Problem statement – Print back each record unchanged, without pictures.

Material provided –
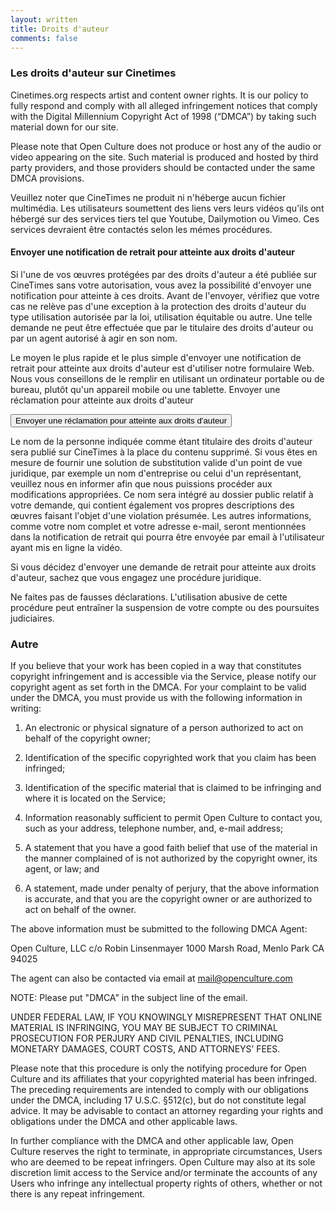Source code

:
 ```yaml
---
layout: written
title: Droits d'auteur
comments: false
---
```


### Les droits d'auteur sur Cinetimes
Cinetimes.org respects artist and content owner rights. It is our policy to fully respond and comply with all alleged infringement notices that comply with the Digital Millennium Copyright Act of 1998 (“DMCA”) by taking such material down for our site.

Please note that Open Culture does not produce or host any of the audio or video appearing on the site. Such material is produced and hosted by third party providers, and those providers should be contacted under the same DMCA provisions.

Veuillez noter que CineTimes ne produit ni n'héberge aucun fichier multimédia. Les utilisateurs soumettent des liens vers leurs vidéos qu'ils ont hébergé sur des services tiers tel que Youtube, Dailymotion ou Vimeo. Ces services devraient être contactés selon les mémes procédures. 

#### Envoyer une notification de retrait pour atteinte aux droits d'auteur

Si l'une de vos œuvres protégées par des droits d'auteur a été publiée sur CineTimes sans votre autorisation, vous avez la possibilité d'envoyer une notification pour atteinte à ces droits. Avant de l'envoyer, vérifiez que votre cas ne relève pas d'une exception à la protection des droits d'auteur du type utilisation autorisée par la loi, utilisation équitable ou autre. Une telle demande ne peut être effectuée que par le titulaire des droits d'auteur ou par un agent autorisé à agir en son nom.

Le moyen le plus rapide et le plus simple d'envoyer une notification de retrait pour atteinte aux droits d'auteur est d'utiliser notre formulaire Web. Nous vous conseillons de le remplir en utilisant un ordinateur portable ou de bureau, plutôt qu'un appareil mobile ou une tablette.
Envoyer une réclamation pour atteinte aux droits d'auteur

<a href="/apropos/copyright/formulaire_reclamation-droits-d-auteur.html"><button class="btn btn-danger">Envoyer une réclamation pour atteinte aux droits d'auteur </button></a>
<br>

Le nom de la personne indiquée comme étant titulaire des droits d'auteur sera publié sur CineTimes à la place du contenu supprimé. Si vous êtes en mesure de fournir une solution de substitution valide d'un point de vue juridique, par exemple un nom d'entreprise ou celui d'un représentant, veuillez nous en informer afin que nous puissions procéder aux modifications appropriées. Ce nom sera intégré au dossier public relatif à votre demande, qui contient également vos propres descriptions des œuvres faisant l'objet d'une violation présumée. Les autres informations, comme votre nom complet et votre adresse e-mail, seront mentionnées dans la notification de retrait qui pourra être envoyée par email à l'utilisateur ayant mis en ligne la vidéo.

Si vous décidez d'envoyer une demande de retrait pour atteinte aux droits d'auteur, sachez que vous engagez une procédure juridique.

Ne faites pas de fausses déclarations. L'utilisation abusive de cette procédure peut entraîner la suspension de votre compte ou des poursuites judiciaires.



### Autre
If you believe that your work has been copied in a way that constitutes copyright infringement and is accessible via the Service, please notify our copyright agent as set forth in the DMCA.  For your complaint to be valid under the DMCA, you must provide us with the following information in writing:

1.  An electronic or physical signature of a person authorized to act on behalf of the copyright owner;

2.  Identification of the specific copyrighted work that you claim has been infringed;

3.  Identification of the specific material that is claimed to be infringing and where it is located on the Service;

4.  Information reasonably sufficient to permit Open Culture to contact you, such as your address, telephone number, and, e-mail address;

5.  A statement that you have a good faith belief that use of the material in the manner complained of is not authorized by the copyright owner, its agent, or law; and

6.  A statement, made under penalty of perjury, that the above information is accurate, and that you are the copyright owner or are authorized to act on behalf of the owner.

The above information must be submitted to the following DMCA Agent:

Open Culture, LLC
c/o Robin Linsenmayer
1000 Marsh Road, Menlo Park CA 94025

The agent can also be contacted via email at mail@openculture.com

NOTE: Please put "DMCA" in the subject line of the email.

UNDER FEDERAL LAW, IF YOU KNOWINGLY MISREPRESENT THAT ONLINE MATERIAL IS INFRINGING, YOU MAY BE SUBJECT TO CRIMINAL PROSECUTION FOR PERJURY AND CIVIL PENALTIES, INCLUDING MONETARY DAMAGES, COURT COSTS, AND ATTORNEYS’ FEES.

Please note that this procedure is only the notifying procedure for Open Culture and its affiliates that your copyrighted material has been infringed.  The preceding requirements are intended to comply with our obligations under the DMCA, including 17 U.S.C. §512(c), but do not constitute legal advice.  It may be advisable to contact an attorney regarding your rights and obligations under the DMCA and other applicable laws.

In further compliance with the DMCA and other applicable law, Open Culture reserves the right to terminate, in appropriate circumstances, Users who are deemed to be repeat infringers. Open Culture may also at its sole discretion limit access to the Service and/or terminate the accounts of any Users who infringe any intellectual property rights of others, whether or not there is any repeat infringement.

Result of this exercise –
Source code

:
 ```yaml
---
layout: written
title: Droits d'auteur
comments: false
---
```


### Les droits d'auteur sur Cinetimes
Cinetimes.org respects artist and content owner rights. It is our policy to fully respond and comply with all alleged infringement notices that comply with the Digital Millennium Copyright Act of 1998 (“DMCA”) by taking such material down for our site.

Please note that Open Culture does not produce or host any of the audio or video appearing on the site. Such material is produced and hosted by third party providers, and those providers should be contacted under the same DMCA provisions.

Veuillez noter que CineTimes ne produit ni n'héberge aucun fichier multimédia. Les utilisateurs soumettent des liens vers leurs vidéos qu'ils ont hébergé sur des services tiers tel que Youtube, Dailymotion ou Vimeo. Ces services devraient être contactés selon les mémes procédures. 

#### Envoyer une notification de retrait pour atteinte aux droits d'auteur

Si l'une de vos œuvres protégées par des droits d'auteur a été publiée sur CineTimes sans votre autorisation, vous avez la possibilité d'envoyer une notification pour atteinte à ces droits. Avant de l'envoyer, vérifiez que votre cas ne relève pas d'une exception à la protection des droits d'auteur du type utilisation autorisée par la loi, utilisation équitable ou autre. Une telle demande ne peut être effectuée que par le titulaire des droits d'auteur ou par un agent autorisé à agir en son nom.

Le moyen le plus rapide et le plus simple d'envoyer une notification de retrait pour atteinte aux droits d'auteur est d'utiliser notre formulaire Web. Nous vous conseillons de le remplir en utilisant un ordinateur portable ou de bureau, plutôt qu'un appareil mobile ou une tablette.
Envoyer une réclamation pour atteinte aux droits d'auteur

<a href="/apropos/copyright/formulaire_reclamation-droits-d-auteur.html"><button class="btn btn-danger">Envoyer une réclamation pour atteinte aux droits d'auteur </button></a>
<br>

Le nom de la personne indiquée comme étant titulaire des droits d'auteur sera publié sur CineTimes à la place du contenu supprimé. Si vous êtes en mesure de fournir une solution de substitution valide d'un point de vue juridique, par exemple un nom d'entreprise ou celui d'un représentant, veuillez nous en informer afin que nous puissions procéder aux modifications appropriées. Ce nom sera intégré au dossier public relatif à votre demande, qui contient également vos propres descriptions des œuvres faisant l'objet d'une violation présumée. Les autres informations, comme votre nom complet et votre adresse e-mail, seront mentionnées dans la notification de retrait qui pourra être envoyée par email à l'utilisateur ayant mis en ligne la vidéo.

Si vous décidez d'envoyer une demande de retrait pour atteinte aux droits d'auteur, sachez que vous engagez une procédure juridique.

Ne faites pas de fausses déclarations. L'utilisation abusive de cette procédure peut entraîner la suspension de votre compte ou des poursuites judiciaires.



### Autre
If you believe that your work has been copied in a way that constitutes copyright infringement and is accessible via the Service, please notify our copyright agent as set forth in the DMCA.  For your complaint to be valid under the DMCA, you must provide us with the following information in writing:

1.  An electronic or physical signature of a person authorized to act on behalf of the copyright owner;

2.  Identification of the specific copyrighted work that you claim has been infringed;

3.  Identification of the specific material that is claimed to be infringing and where it is located on the Service;

4.  Information reasonably sufficient to permit Open Culture to contact you, such as your address, telephone number, and, e-mail address;

5.  A statement that you have a good faith belief that use of the material in the manner complained of is not authorized by the copyright owner, its agent, or law; and

6.  A statement, made under penalty of perjury, that the above information is accurate, and that you are the copyright owner or are authorized to act on behalf of the owner.

The above information must be submitted to the following DMCA Agent:

Open Culture, LLC
c/o Robin Linsenmayer
1000 Marsh Road, Menlo Park CA 94025

The agent can also be contacted via email at mail@openculture.com

NOTE: Please put "DMCA" in the subject line of the email.

UNDER FEDERAL LAW, IF YOU KNOWINGLY MISREPRESENT THAT ONLINE MATERIAL IS INFRINGING, YOU MAY BE SUBJECT TO CRIMINAL PROSECUTION FOR PERJURY AND CIVIL PENALTIES, INCLUDING MONETARY DAMAGES, COURT COSTS, AND ATTORNEYS’ FEES.

Please note that this procedure is only the notifying procedure for Open Culture and its affiliates that your copyrighted material has been infringed.  The preceding requirements are intended to comply with our obligations under the DMCA, including 17 U.S.C. §512(c), but do not constitute legal advice.  It may be advisable to contact an attorney regarding your rights and obligations under the DMCA and other applicable laws.

In further compliance with the DMCA and other applicable law, Open Culture reserves the right to terminate, in appropriate circumstances, Users who are deemed to be repeat infringers. Open Culture may also at its sole discretion limit access to the Service and/or terminate the accounts of any Users who infringe any intellectual property rights of others, whether or not there is any repeat infringement.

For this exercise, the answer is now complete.